> **EXERCISE DESCRIPTION**
Which lines of the entries below include "https"? List them all.

::::::::::

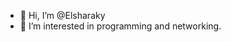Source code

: - 👋 Hi, I’m @Elsharaky
- 👀 I’m interested in programming and networking.

<!---
Elsharaky/Elsharaky is a ✨ special ✨ repository because its `README.md` (this file) appears on your GitHub profile.
You can click the Preview link to take a look at your changes.
--->
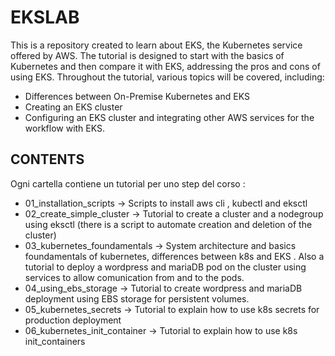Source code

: # EKSLAB 

This is a repository created to learn about EKS, the Kubernetes service offered by AWS. The tutorial is designed to start with the basics of Kubernetes and then compare it with EKS, addressing the pros and cons of using EKS. Throughout the tutorial, various topics will be covered, including:

- Differences between On-Premise Kubernetes and EKS
- Creating an EKS cluster
- Configuring an EKS cluster and integrating other AWS services for the workflow with EKS.

## CONTENTS

Ogni cartella contiene un tutorial per uno step del corso :

- 01_installation_scripts         -> Scripts to install aws cli , kubectl and eksctl 
- 02_create_simple_cluster        -> Tutorial to create a cluster and a nodegroup using eksctl (there is a script to automate creation and deletion of the cluster)
- 03_kubernetes_foundamentals     -> System architecture and basics foundamentals of kubernetes, differences between k8s and EKS . Also a tutorial to deploy a wordpress and mariaDB pod on the cluster using services to allow comunication from and to the pods.
- 04_using_ebs_storage            -> Tutorial to create wordpress and mariaDB deployment using EBS storage for persistent volumes.
- 05_kubernetes_secrets           -> Tutorial to explain how to use k8s secrets for production deployment
- 06_kubernetes_init_container    -> Tutorial to explain how to use k8s init_containers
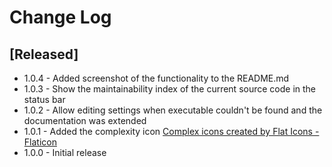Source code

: # Change Log

## [Released]

- 1.0.4 - Added screenshot of the functionality to the README.md
- 1.0.3 - Show the maintainability index of the current source code in the status bar
- 1.0.2 - Allow editing settings when executable couldn't be found and the documentation was extended
- 1.0.1 - Added the complexity icon [Complex icons created by Flat Icons - Flaticon](https://www.flaticon.com/free-icons/complex)
- 1.0.0 - Initial release

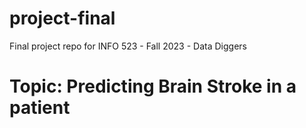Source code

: # project-final

Final project repo for INFO 523 - Fall 2023 - Data Diggers

# Topic: Predicting Brain Stroke in a patient
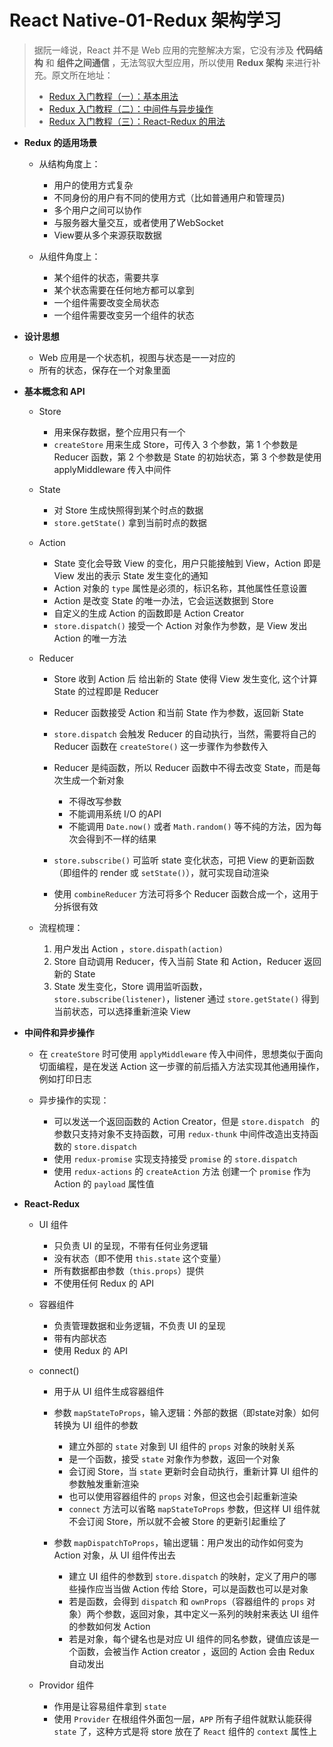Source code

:# React Native-01-Redux 架构学习

> 据阮一峰说，React 并不是 Web 应用的完整解决方案，它没有涉及 __代码结构__ 和 __组件之间通信__ ，无法驾驭大型应用，所以使用 __Redux 架构__ 来进行补充。原文所在地址： 
>* [Redux 入门教程（一）：基本用法](http://www.ruanyifeng.com/blog/2016/09/redux_tutorial_part_one_basic_usages.html)
>* [Redux 入门教程（二）：中间件与异步操作
](http://www.ruanyifeng.com/blog/2016/09/redux_tutorial_part_two_async_operations.html)
>* [Redux 入门教程（三）：React-Redux 的用法
](http://www.ruanyifeng.com/blog/2016/09/redux_tutorial_part_three_react-redux.html)

* __Redux 的适用场景__
    
    * 从结构角度上：
        
        * 用户的使用方式复杂 
        * 不同身份的用户有不同的使用方式（比如普通用户和管理员)
        * 多个用户之间可以协作
        * 与服务器大量交互，或者使用了WebSocket
        * View要从多个来源获取数据
    
    * 从组件角度上：
    
        * 某个组件的状态，需要共享 
        * 某个状态需要在任何地方都可以拿到
        * 一个组件需要改变全局状态
        * 一个组件需要改变另一个组件的状态
    
* __设计思想__

    * Web 应用是一个状态机，视图与状态是一一对应的
    * 所有的状态，保存在一个对象里面

* __基本概念和 API__

    * Store
        
        * 用来保存数据，整个应用只有一个
        * `createStore` 用来生成 Store，可传入 3 个参数，第 1 个参数是 Reducer 函数，第 2 个参数是 State 的初始状态，第 3 个参数是使用 applyMiddleware 传入中间件
        
    * State 
    
        * 对 Store 生成快照得到某个时点的数据
        * `store.getState()` 拿到当前时点的数据
    
    * Action
        
        * State 变化会导致 View 的变化，用户只能接触到 View，Action 即是 View 发出的表示 State 发生变化的通知
        * Action 对象的 `type` 属性是必须的，标识名称，其他属性任意设置
        * Action 是改变 State 的唯一办法，它会运送数据到 Store
        * 自定义的生成 Action 的函数即是 Action Creator
        * `store.dispatch()` 接受一个 Action 对象作为参数，是 View 发出 Action 的唯一方法
        
    * Reducer
        
        * Store 收到 Action 后 给出新的 State 使得 View 发生变化, 这个计算 State 的过程即是 Reducer
        * Reducer 函数接受 Action 和当前 State 作为参数，返回新 State
        * `store.dispatch` 会触发 Reducer 的自动执行，当然，需要将自己的 Reducer 函数在 `createStore()` 这一步骤作为参数传入
        * Reducer 是纯函数，所以 Reducer 函数中不得去改变 State，而是每次生成一个新对象
            
            * 不得改写参数
            * 不能调用系统 I/O 的API
            * 不能调用 `Date.now()` 或者 `Math.random()` 等不纯的方法，因为每次会得到不一样的结果
        
        * `store.subscribe()` 可监听 state 变化状态，可把 View 的更新函数（即组件的 render 或 `setState()`），就可实现自动渲染
        * 使用 `combineReducer` 方法可将多个 Reducer 函数合成一个，这用于分拆很有效
        
    * 流程梳理：
        
        1. 用户发出 Action ，`store.dispath(action)`  
        2. Store 自动调用 Reducer，传入当前 State 和 Action，Reducer 返回新的 State
        3. State 发生变化，Store 调用监听函数，`store.subscribe(listener)`，listener 通过 `store.getState()` 得到当前状态，可以选择重新渲染 View
    
* __中间件和异步操作__
    
    * 在 `createStore` 时可使用 `applyMiddleware` 传入中间件，思想类似于面向切面编程，是在发送 Action 这一步骤的前后插入方法实现其他通用操作，例如打印日志
    * 异步操作的实现：
        
        * 可以发送一个返回函数的 Action Creator，但是 `store.dispatch ` 的参数只支持对象不支持函数，可用 `redux-thunk` 中间件改造出支持函数的 `store.dispatch`
        * 使用 `redux-promise` 实现支持接受 `promise` 的 `store.dispatch`
        * 使用 `redux-actions` 的 `createAction` 方法 创建一个 `promise` 作为 Action 的 `payload` 属性值

* __React-Redux__
    
    * UI 组件
        
        * 只负责 UI 的呈现，不带有任何业务逻辑
        * 没有状态（即不使用 `this.state` 这个变量）
        * 所有数据都由参数（`this.props`）提供
        * 不使用任何 Redux 的 API
    
    * 容器组件 
        
        * 负责管理数据和业务逻辑，不负责 UI 的呈现
        * 带有内部状态
        * 使用 Redux 的 API
    
    * connect()
        
        * 用于从 UI 组件生成容器组件
        * 参数 `mapStateToProps`，输入逻辑：外部的数据（即state对象）如何转换为 UI 组件的参数 
            
            * 建立外部的 `state` 对象到 UI 组件的 `props` 对象的映射关系
            * 是一个函数，接受 `state` 对象作为参数，返回一个对象
            * 会订阅 Store，当 `state` 更新时会自动执行，重新计算 UI 组件的参数触发重新渲染
            * 也可以使用容器组件的 `props` 对象，但这也会引起重新渲染
            * `connect` 方法可以省略 `mapStateToProps` 参数，但这样 UI 组件就不会订阅 Store，所以就不会被 Store 的更新引起重绘了
            
        * 参数 `mapDispatchToProps`，输出逻辑：用户发出的动作如何变为 Action 对象，从 UI 组件传出去
            
            * 建立 UI 组件的参数到 `store.dispatch` 的映射，定义了用户的哪些操作应当当做 Action 传给 Store，可以是函数也可以是对象
            * 若是函数，会得到 `dispatch` 和 `ownProps`（容器组件的 `props` 对象）两个参数，返回对象，其中定义一系列的映射来表达 UI 组件的参数如何发 Action
            * 若是对象，每个键名也是对应 UI  组件的同名参数，键值应该是一个函数，会被当作 Action creator ，返回的 Action 会由 Redux 自动发出
    
    * Providor 组件
        
        * 作用是让容易组件拿到 `state`
        * 使用 `Provider` 在根组件外面包一层，`APP` 所有子组件就默认能获得 `state` 了，这种方式是将 store 放在了 `React` 组件的 `context` 属性上 
        
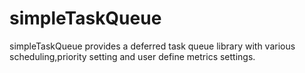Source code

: simpleTaskQueue
===============

simpleTaskQueue provides a deferred task queue library with various scheduling,priority setting and user define metrics settings.
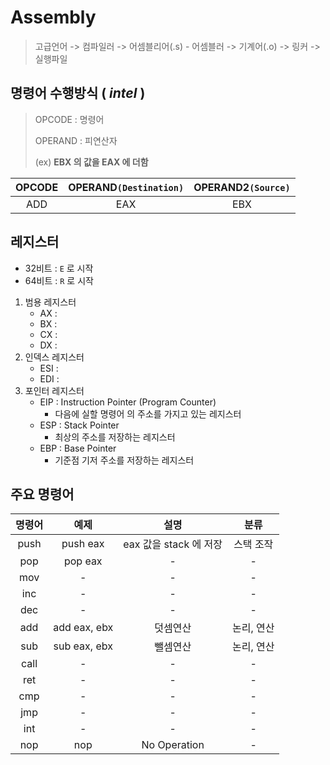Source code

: # Assembly

> 고급언어 -> 컴파일러 -> 어셈블리어(.s) - 어셈블러 -> 기계어(.o) -> 링커 -> 실행파일  
>

## 명령어 수행방식 ( *intel* )

> OPCODE : 명령어
>
> OPERAND : 피연산자
>
> (ex) **EBX 의 값을 EAX 에 더함**  
> 
| OPCODE | OPERAND`(Destination)` | OPERAND2`(Source)` |
|:-:| :-: | :-: |
| ADD | EAX | EBX |

## 레지스터

>
- 32비트 : `E` 로 시작
- 64비트 : `R` 로 시작

1.  범용 레지스터
    - AX :
    - BX :
    - CX :
    - DX :
2. 인덱스 레지스터
    - ESI :
    - EDI :
3. 포인터 레지스터
    - EIP : Instruction Pointer (Program Counter)
      - 다음에 실할 명령어 의 주소를 가지고 있는 레지스터
    - ESP : Stack Pointer
      - 최상의 주소를 저장하는 레지스터
    - EBP : Base Pointer
      - 기준점 기저 주소를 저장하는 레지스터

## 주요 명령어

| 명령어 | 예제 | 설명 | 분류 |
|:-:|:-:|:-:|:-:|
| push | push eax | eax 값을 stack 에 저장 | 스택 조작 |
| pop | pop eax | - | - |
| mov | - | - | - |
| inc | - | - | - |
| dec | - | - | - |
| add | add eax, ebx | 덧셈연산 | 논리, 연산 |
| sub | sub eax, ebx | 뺄셈연산 | 논리, 연산 |
| call | - | - | - |
| ret | - | - | - |
| cmp | - | - | - |
| jmp | - | - | - |
| int | - | - | - |
| nop | nop | No Operation | - |


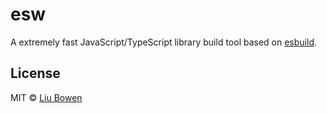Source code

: # esw

A extremely fast JavaScript/TypeScript library build tool based on [esbuild](https://github.com/evanw/esbuild).

## License

MIT © [Liu Bowen](https://github.com/lbwa)
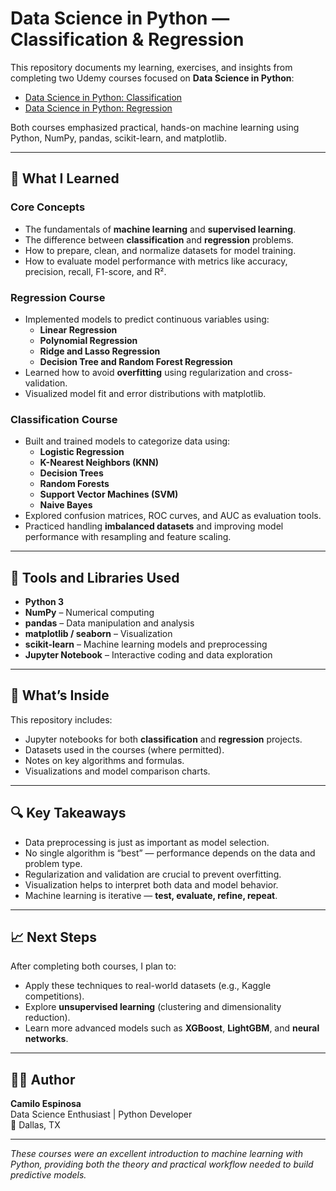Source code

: # Data Science in Python — Classification & Regression

This repository documents my learning, exercises, and insights from completing two Udemy courses focused on **Data Science in Python**:

- [Data Science in Python: Classification](https://www.udemy.com/course/data-science-in-python-classification)
- [Data Science in Python: Regression](https://www.udemy.com/course/data-science-in-python-regression)

Both courses emphasized practical, hands-on machine learning using Python, NumPy, pandas, scikit-learn, and matplotlib.

---

## 🧠 What I Learned

### Core Concepts
- The fundamentals of **machine learning** and **supervised learning**.
- The difference between **classification** and **regression** problems.
- How to prepare, clean, and normalize datasets for model training.
- How to evaluate model performance with metrics like accuracy, precision, recall, F1-score, and R².

### Regression Course
- Implemented models to predict continuous variables using:
  - **Linear Regression**
  - **Polynomial Regression**
  - **Ridge and Lasso Regression**
  - **Decision Tree and Random Forest Regression**
- Learned how to avoid **overfitting** using regularization and cross-validation.
- Visualized model fit and error distributions with matplotlib.

### Classification Course
- Built and trained models to categorize data using:
  - **Logistic Regression**
  - **K-Nearest Neighbors (KNN)**
  - **Decision Trees**
  - **Random Forests**
  - **Support Vector Machines (SVM)**
  - **Naive Bayes**
- Explored confusion matrices, ROC curves, and AUC as evaluation tools.
- Practiced handling **imbalanced datasets** and improving model performance with resampling and feature scaling.

---

## 🧰 Tools and Libraries Used

- **Python 3**
- **NumPy** – Numerical computing  
- **pandas** – Data manipulation and analysis  
- **matplotlib / seaborn** – Visualization  
- **scikit-learn** – Machine learning models and preprocessing  
- **Jupyter Notebook** – Interactive coding and data exploration  

---

## 📂 What’s Inside

This repository includes:
- Jupyter notebooks for both **classification** and **regression** projects.
- Datasets used in the courses (where permitted).
- Notes on key algorithms and formulas.
- Visualizations and model comparison charts.

---

## 🔍 Key Takeaways

- Data preprocessing is just as important as model selection.
- No single algorithm is “best” — performance depends on the data and problem type.
- Regularization and validation are crucial to prevent overfitting.
- Visualization helps to interpret both data and model behavior.
- Machine learning is iterative — **test, evaluate, refine, repeat**.

---

## 📈 Next Steps

After completing both courses, I plan to:
- Apply these techniques to real-world datasets (e.g., Kaggle competitions).
- Explore **unsupervised learning** (clustering and dimensionality reduction).
- Learn more advanced models such as **XGBoost**, **LightGBM**, and **neural networks**.

---

## 🧑‍💻 Author

**Camilo Espinosa**  
Data Science Enthusiast | Python Developer  
📍 Dallas, TX  

---

*These courses were an excellent introduction to machine learning with Python, providing both the theory and practical workflow needed to build predictive models.*
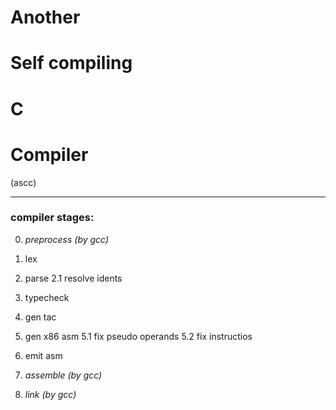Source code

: # Another

# Self compiling

# C

# Compiler

(ascc)

---

### compiler stages:

0. _preprocess (by gcc)_

1. lex
2. parse
   2.1 resolve idents
3. typecheck
4. gen tac
5. gen x86 asm
   5.1 fix pseudo operands
   5.2 fix instructios
6. emit asm

7. _assemble (by gcc)_
8. _link (by gcc)_
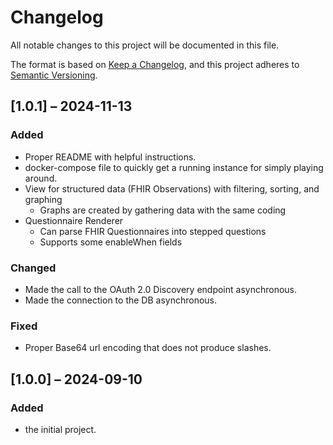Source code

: # Changelog

All notable changes to this project will be documented in this file.

The format is based on [Keep a Changelog](https://keepachangelog.com/en/1.1.0/), and this project
adheres to [Semantic Versioning](https://semver.org/spec/v2.0.0.html).

## [1.0.1] – 2024-11-13

### Added

- Proper README with helpful instructions.
- docker-compose file to quickly get a running instance for simply playing around.
- View for structured data (FHIR Observations) with filtering, sorting, and graphing
  - Graphs are created by gathering data with the same coding
- Questionnaire Renderer
  - Can parse FHIR Questionnaires into stepped questions
  - Supports some enableWhen fields

### Changed

- Made the call to the OAuth 2.0 Discovery endpoint asynchronous.
- Made the connection to the DB asynchronous.

### Fixed

- Proper Base64 url encoding that does not produce slashes.

## [1.0.0] – 2024-09-10

### Added

- the initial project.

::::::::::

> **RESPONSE TO THE TASK**
- 1.0.1 - Added the complexity icon [Complex icons created by Flat Icons - Flaticon](https://www.flaticon.com/free-icons/complex)
A extremely fast JavaScript/TypeScript library build tool based on [esbuild](https://github.com/evanw/esbuild).
MIT © [Liu Bowen](https://github.com/lbwa)
- [Data Science in Python: Classification](https://www.udemy.com/course/data-science-in-python-classification)
- [Data Science in Python: Regression](https://www.udemy.com/course/data-science-in-python-regression)
The format is based on [Keep a Changelog](https://keepachangelog.com/en/1.1.0/), and this project
adheres to [Semantic Versioning](https://semver.org/spec/v2.0.0.html).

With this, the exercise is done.